» What is being asked: Set down exactly the first line of the entries and every line after it, through the line with "Even though Anakin".

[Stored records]

————————

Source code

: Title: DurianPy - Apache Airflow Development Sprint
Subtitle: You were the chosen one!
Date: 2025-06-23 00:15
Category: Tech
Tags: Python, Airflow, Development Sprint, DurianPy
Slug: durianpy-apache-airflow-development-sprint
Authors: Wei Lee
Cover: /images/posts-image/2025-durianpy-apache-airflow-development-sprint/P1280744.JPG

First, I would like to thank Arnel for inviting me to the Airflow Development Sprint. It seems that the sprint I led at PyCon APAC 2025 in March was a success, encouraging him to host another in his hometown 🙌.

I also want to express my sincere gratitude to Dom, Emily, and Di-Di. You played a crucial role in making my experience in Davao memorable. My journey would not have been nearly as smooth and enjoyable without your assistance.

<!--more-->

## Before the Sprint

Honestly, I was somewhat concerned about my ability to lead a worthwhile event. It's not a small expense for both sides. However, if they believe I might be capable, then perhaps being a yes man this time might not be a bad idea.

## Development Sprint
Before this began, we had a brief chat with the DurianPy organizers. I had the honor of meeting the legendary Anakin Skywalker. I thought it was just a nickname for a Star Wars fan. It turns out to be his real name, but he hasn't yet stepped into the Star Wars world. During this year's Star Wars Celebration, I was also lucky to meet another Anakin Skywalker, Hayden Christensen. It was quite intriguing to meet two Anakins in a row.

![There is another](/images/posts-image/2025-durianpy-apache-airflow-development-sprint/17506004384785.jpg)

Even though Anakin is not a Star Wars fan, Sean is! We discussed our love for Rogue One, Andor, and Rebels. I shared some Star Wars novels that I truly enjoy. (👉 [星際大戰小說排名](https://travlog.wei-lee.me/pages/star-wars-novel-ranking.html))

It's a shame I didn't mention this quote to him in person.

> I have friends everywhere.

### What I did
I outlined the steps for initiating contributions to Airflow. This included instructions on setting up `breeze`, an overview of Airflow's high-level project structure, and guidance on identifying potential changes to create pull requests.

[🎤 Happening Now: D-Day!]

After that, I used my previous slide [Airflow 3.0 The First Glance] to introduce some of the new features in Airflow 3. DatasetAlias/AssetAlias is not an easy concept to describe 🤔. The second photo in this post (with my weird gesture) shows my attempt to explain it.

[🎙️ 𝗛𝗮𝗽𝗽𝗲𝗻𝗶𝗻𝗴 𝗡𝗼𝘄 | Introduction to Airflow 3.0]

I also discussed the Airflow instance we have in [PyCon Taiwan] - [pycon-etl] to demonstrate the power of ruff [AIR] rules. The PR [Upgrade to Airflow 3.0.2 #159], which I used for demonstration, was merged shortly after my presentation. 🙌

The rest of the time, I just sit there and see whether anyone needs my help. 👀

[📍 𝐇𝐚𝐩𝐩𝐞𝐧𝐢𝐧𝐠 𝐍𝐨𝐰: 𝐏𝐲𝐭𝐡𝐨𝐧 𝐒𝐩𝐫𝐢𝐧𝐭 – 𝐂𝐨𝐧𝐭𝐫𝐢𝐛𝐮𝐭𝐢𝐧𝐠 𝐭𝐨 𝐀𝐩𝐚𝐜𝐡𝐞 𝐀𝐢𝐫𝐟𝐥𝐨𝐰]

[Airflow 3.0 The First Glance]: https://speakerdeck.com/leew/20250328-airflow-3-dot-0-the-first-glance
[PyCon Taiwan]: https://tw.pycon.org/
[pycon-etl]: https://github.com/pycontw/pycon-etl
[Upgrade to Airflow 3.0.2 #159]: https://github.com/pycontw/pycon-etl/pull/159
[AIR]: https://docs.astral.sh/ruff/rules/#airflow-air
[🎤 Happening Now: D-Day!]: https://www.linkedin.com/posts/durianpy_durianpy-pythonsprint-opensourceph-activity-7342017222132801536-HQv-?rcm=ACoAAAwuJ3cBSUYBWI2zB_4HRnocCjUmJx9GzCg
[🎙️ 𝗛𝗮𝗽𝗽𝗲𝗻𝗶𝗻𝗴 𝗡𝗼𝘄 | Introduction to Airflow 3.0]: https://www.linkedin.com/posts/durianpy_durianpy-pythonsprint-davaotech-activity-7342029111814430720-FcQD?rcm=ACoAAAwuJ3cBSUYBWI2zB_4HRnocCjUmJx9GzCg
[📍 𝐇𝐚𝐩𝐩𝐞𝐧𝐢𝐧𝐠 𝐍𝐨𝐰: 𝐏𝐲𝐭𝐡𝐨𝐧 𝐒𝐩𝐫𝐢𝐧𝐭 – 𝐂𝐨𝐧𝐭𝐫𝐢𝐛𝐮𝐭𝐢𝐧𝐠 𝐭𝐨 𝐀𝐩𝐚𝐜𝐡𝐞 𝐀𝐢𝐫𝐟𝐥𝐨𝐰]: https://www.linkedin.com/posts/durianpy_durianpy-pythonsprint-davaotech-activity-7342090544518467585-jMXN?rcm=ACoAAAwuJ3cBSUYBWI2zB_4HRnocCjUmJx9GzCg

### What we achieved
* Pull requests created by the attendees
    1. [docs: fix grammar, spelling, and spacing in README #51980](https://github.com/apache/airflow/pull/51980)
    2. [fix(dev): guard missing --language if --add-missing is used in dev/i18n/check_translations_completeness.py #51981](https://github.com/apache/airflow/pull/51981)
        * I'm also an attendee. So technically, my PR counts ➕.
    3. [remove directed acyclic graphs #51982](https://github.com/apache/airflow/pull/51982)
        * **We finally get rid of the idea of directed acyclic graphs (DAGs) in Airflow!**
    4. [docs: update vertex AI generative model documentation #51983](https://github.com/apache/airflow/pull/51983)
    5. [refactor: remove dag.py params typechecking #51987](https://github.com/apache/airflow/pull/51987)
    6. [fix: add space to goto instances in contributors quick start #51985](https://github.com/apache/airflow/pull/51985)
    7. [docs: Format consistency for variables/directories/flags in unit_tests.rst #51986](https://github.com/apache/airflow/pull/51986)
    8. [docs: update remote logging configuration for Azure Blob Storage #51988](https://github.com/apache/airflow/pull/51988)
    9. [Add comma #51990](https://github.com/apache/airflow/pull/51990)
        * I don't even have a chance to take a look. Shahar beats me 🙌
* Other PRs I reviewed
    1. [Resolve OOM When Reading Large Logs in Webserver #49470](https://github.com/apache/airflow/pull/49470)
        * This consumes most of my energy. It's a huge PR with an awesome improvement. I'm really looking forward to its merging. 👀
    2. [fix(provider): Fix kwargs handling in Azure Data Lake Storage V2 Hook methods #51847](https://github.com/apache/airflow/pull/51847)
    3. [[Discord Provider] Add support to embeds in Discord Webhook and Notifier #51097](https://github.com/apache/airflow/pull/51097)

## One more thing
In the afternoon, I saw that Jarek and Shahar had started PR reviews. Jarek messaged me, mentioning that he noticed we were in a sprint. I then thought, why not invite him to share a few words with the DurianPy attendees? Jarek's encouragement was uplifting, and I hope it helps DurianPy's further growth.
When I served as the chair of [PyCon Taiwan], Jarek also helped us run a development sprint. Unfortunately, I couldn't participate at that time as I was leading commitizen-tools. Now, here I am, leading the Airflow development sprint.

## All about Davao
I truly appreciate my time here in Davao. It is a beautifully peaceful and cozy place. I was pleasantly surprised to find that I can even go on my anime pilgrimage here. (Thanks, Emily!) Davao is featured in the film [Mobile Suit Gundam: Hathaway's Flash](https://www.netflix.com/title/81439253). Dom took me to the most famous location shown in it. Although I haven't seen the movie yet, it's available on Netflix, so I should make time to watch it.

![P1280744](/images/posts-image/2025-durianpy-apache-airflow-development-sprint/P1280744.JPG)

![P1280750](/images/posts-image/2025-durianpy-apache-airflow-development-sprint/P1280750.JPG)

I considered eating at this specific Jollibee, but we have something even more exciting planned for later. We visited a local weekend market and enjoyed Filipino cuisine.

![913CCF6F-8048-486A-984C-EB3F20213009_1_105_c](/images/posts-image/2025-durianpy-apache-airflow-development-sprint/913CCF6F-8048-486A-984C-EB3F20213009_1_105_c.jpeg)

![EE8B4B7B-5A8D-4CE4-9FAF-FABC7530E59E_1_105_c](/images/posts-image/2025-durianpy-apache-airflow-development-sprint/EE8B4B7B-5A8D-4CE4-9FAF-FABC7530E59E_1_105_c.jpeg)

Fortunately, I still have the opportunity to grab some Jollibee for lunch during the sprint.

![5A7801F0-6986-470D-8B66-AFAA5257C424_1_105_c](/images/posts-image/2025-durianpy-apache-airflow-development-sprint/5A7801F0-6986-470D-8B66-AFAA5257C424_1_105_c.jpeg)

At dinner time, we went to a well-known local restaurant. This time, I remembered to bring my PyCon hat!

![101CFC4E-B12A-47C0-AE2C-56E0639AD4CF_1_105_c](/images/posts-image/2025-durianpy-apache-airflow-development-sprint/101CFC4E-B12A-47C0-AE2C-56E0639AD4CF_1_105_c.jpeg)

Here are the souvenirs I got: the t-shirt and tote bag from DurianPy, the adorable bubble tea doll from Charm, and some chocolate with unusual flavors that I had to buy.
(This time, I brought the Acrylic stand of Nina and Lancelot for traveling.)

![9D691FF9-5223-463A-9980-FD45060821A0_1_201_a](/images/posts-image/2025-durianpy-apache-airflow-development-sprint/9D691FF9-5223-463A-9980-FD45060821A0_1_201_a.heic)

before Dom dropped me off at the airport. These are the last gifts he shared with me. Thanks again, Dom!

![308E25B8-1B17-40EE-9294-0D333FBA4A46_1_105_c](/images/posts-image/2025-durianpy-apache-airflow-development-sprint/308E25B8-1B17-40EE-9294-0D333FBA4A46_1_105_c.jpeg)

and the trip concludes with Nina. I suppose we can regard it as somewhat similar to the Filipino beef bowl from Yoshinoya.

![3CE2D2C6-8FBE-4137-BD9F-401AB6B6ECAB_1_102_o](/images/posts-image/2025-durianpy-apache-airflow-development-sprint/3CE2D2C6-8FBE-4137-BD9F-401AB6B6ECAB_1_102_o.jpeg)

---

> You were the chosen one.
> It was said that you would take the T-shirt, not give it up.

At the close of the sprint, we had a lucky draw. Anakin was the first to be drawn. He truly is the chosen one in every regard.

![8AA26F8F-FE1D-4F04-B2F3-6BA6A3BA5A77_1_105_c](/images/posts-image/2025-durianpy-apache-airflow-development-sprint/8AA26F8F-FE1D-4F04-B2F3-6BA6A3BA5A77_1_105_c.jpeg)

————————

» Answer for this exercise:
Source code

: Title: DurianPy - Apache Airflow Development Sprint
Subtitle: You were the chosen one!
Date: 2025-06-23 00:15
Category: Tech
Tags: Python, Airflow, Development Sprint, DurianPy
Slug: durianpy-apache-airflow-development-sprint
Authors: Wei Lee
Cover: /images/posts-image/2025-durianpy-apache-airflow-development-sprint/P1280744.JPG

First, I would like to thank Arnel for inviting me to the Airflow Development Sprint. It seems that the sprint I led at PyCon APAC 2025 in March was a success, encouraging him to host another in his hometown 🙌.

I also want to express my sincere gratitude to Dom, Emily, and Di-Di. You played a crucial role in making my experience in Davao memorable. My journey would not have been nearly as smooth and enjoyable without your assistance.

<!--more-->

## Before the Sprint

Honestly, I was somewhat concerned about my ability to lead a worthwhile event. It's not a small expense for both sides. However, if they believe I might be capable, then perhaps being a yes man this time might not be a bad idea.

## Development Sprint
Before this began, we had a brief chat with the DurianPy organizers. I had the honor of meeting the legendary Anakin Skywalker. I thought it was just a nickname for a Star Wars fan. It turns out to be his real name, but he hasn't yet stepped into the Star Wars world. During this year's Star Wars Celebration, I was also lucky to meet another Anakin Skywalker, Hayden Christensen. It was quite intriguing to meet two Anakins in a row.

![There is another](/images/posts-image/2025-durianpy-apache-airflow-development-sprint/17506004384785.jpg)

Even though Anakin is not a Star Wars fan, Sean is! We discussed our love for Rogue One, Andor, and Rebels. I shared some Star Wars novels that I truly enjoy. (👉 [星際大戰小說排名](https://travlog.wei-lee.me/pages/star-wars-novel-ranking.html))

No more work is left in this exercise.